Randomised clinical trial: ghrelin agonist TZP-101 relieves gastroparesis associated with severe nausea and vomiting--randomised clinical study subset data.
Academic Article
Overview
abstract
BACKGROUND: Limited therapeutic options exist for severe gastroparesis, where severe nausea and vomiting can lead to weight loss, dehydration and malnutrition due to inadequate caloric and fluid intake. TZP-101 (ulimorelin) is a ghrelin receptor agonist that accelerates gastric emptying and improves upper gastrointestinal symptoms in diabetic patients with gastroparesis.

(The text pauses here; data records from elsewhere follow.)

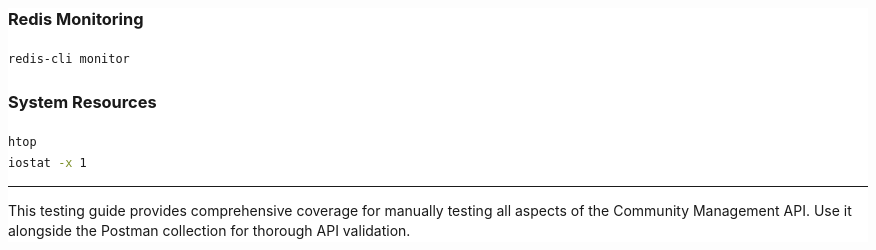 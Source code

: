 ### Redis Monitoring
```bash
redis-cli monitor
```

### System Resources
```bash
htop
iostat -x 1
```

---

This testing guide provides comprehensive coverage for manually testing all aspects of the Community Management API. Use it alongside the Postman collection for thorough API validation. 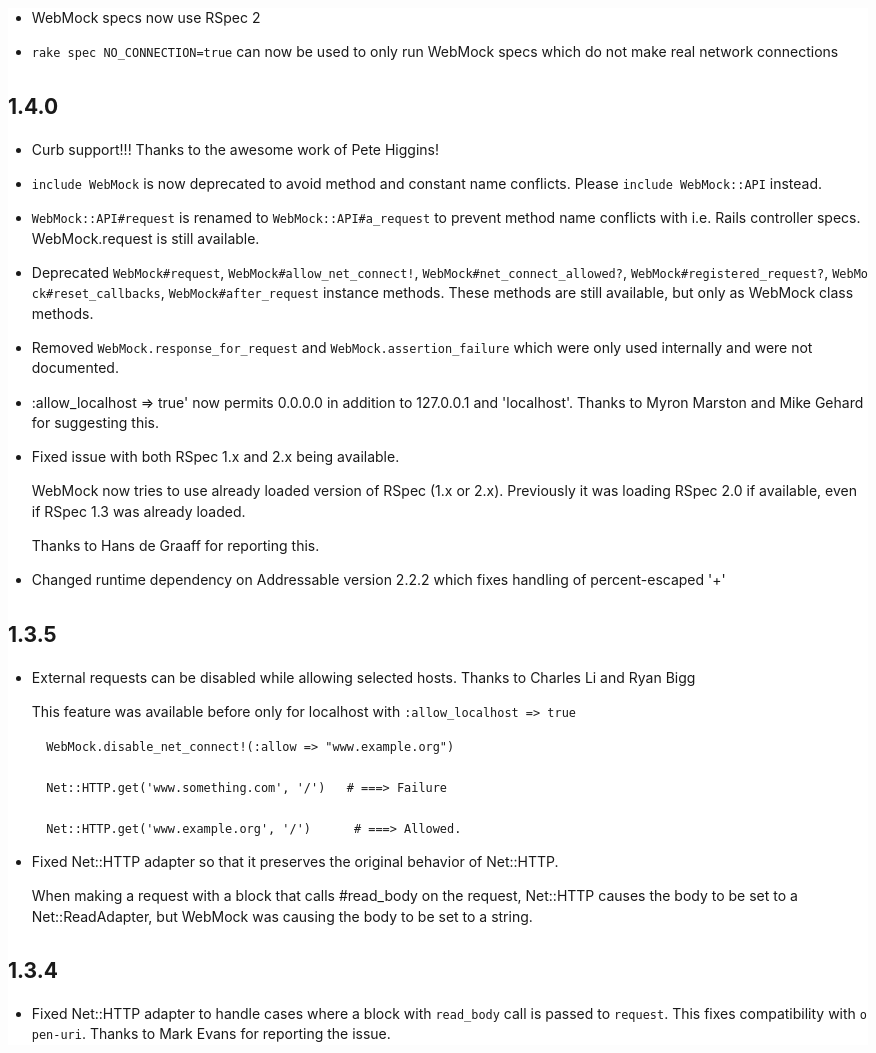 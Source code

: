 * WebMock specs now use RSpec 2

* `rake spec NO_CONNECTION=true` can now be used to only run WebMock specs which do not make real network connections

## 1.4.0

* Curb support!!! Thanks to the awesome work of Pete Higgins!

* `include WebMock` is now deprecated to avoid method and constant name conflicts. Please `include WebMock::API` instead.

* `WebMock::API#request` is renamed to `WebMock::API#a_request` to prevent method name conflicts with i.e. Rails controller specs.
  WebMock.request is still available.

* Deprecated `WebMock#request`, `WebMock#allow_net_connect!`, `WebMock#net_connect_allowed?`, `WebMock#registered_request?`, `WebMock#reset_callbacks`, `WebMock#after_request` instance methods. These methods are still available, but only as WebMock class methods.

* Removed `WebMock.response_for_request` and `WebMock.assertion_failure` which were only used internally and were not documented.

* :allow_localhost => true' now permits 0.0.0.0 in addition to 127.0.0.1 and 'localhost'. Thanks to Myron Marston and Mike Gehard for suggesting this.

* Fixed issue with both RSpec 1.x and 2.x being available.

  WebMock now tries to use already loaded version of RSpec (1.x or 2.x). Previously it was loading RSpec 2.0 if available, even if RSpec 1.3 was already loaded.

  Thanks to Hans de Graaff for reporting this.

* Changed runtime dependency on Addressable version 2.2.2 which fixes handling of percent-escaped '+'

## 1.3.5

* External requests can be disabled while allowing selected hosts. Thanks to Charles Li and Ryan Bigg

  This feature was available before only for localhost with `:allow_localhost => true`

        WebMock.disable_net_connect!(:allow => "www.example.org")

        Net::HTTP.get('www.something.com', '/')   # ===> Failure

        Net::HTTP.get('www.example.org', '/')      # ===> Allowed.

* Fixed Net::HTTP adapter so that it preserves the original behavior of Net::HTTP.

  When making a request with a block that calls #read_body on the request,
  Net::HTTP causes the body to be set to a Net::ReadAdapter, but WebMock was causing the body to be set to a string.

## 1.3.4

* Fixed Net::HTTP adapter to handle cases where a block with `read_body` call is passed to `request`.
  This fixes compatibility with `open-uri`. Thanks to Mark Evans for reporting the issue.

AIM: To assess effects of TZP-101 in diabetic gastroparesis patients with severe nausea/vomiting and baseline severity scores of ≥3.5 (range: 0-5) on the Gastroparesis Cardinal Symptom Index (GCSI) Nausea/Vomiting subscale. METHODS: Patients were hospitalised and received four single daily 30-min infusions of one of six TZP-101 doses (range 20-600 μg/kg) or placebo. Efficacy was assessed by symptom improvement. RESULTS: At baseline, 23 patients had a mean severity score for GCSI Nausea/Vomiting of 4.45±0.44. Statistically significant improvements over placebo occurred in the 80 μg/kg group for end of treatment changes from baseline in GCSI Nausea/Vomiting subscale (reduction in score of -3.82±0.76, P=0.011) and the GCSI Total score (-3.14±0.78, P=0.016) and were maintained at the 30-day follow-up assessment (-2.02±1.63, P=0.073 and -1.99±1.33, P=0.032 respectively). The proportion of days with vomiting was reduced significantly (P=0.05) in the 80 μg/kg group (mean of 1.2 days of vomiting for four treatment days) compared with placebo (mean of 3.2 days of vomiting across 4 treatment days). CONCLUSIONS: TZP-101 substantially reduced the frequency and severity of nausea and vomiting as well as overall gastroparesis symptoms. The results are consistent with gastrointestinal motility effects of TZP-101, supporting further investigation of TZP-101 in the management of severe gastroparesis.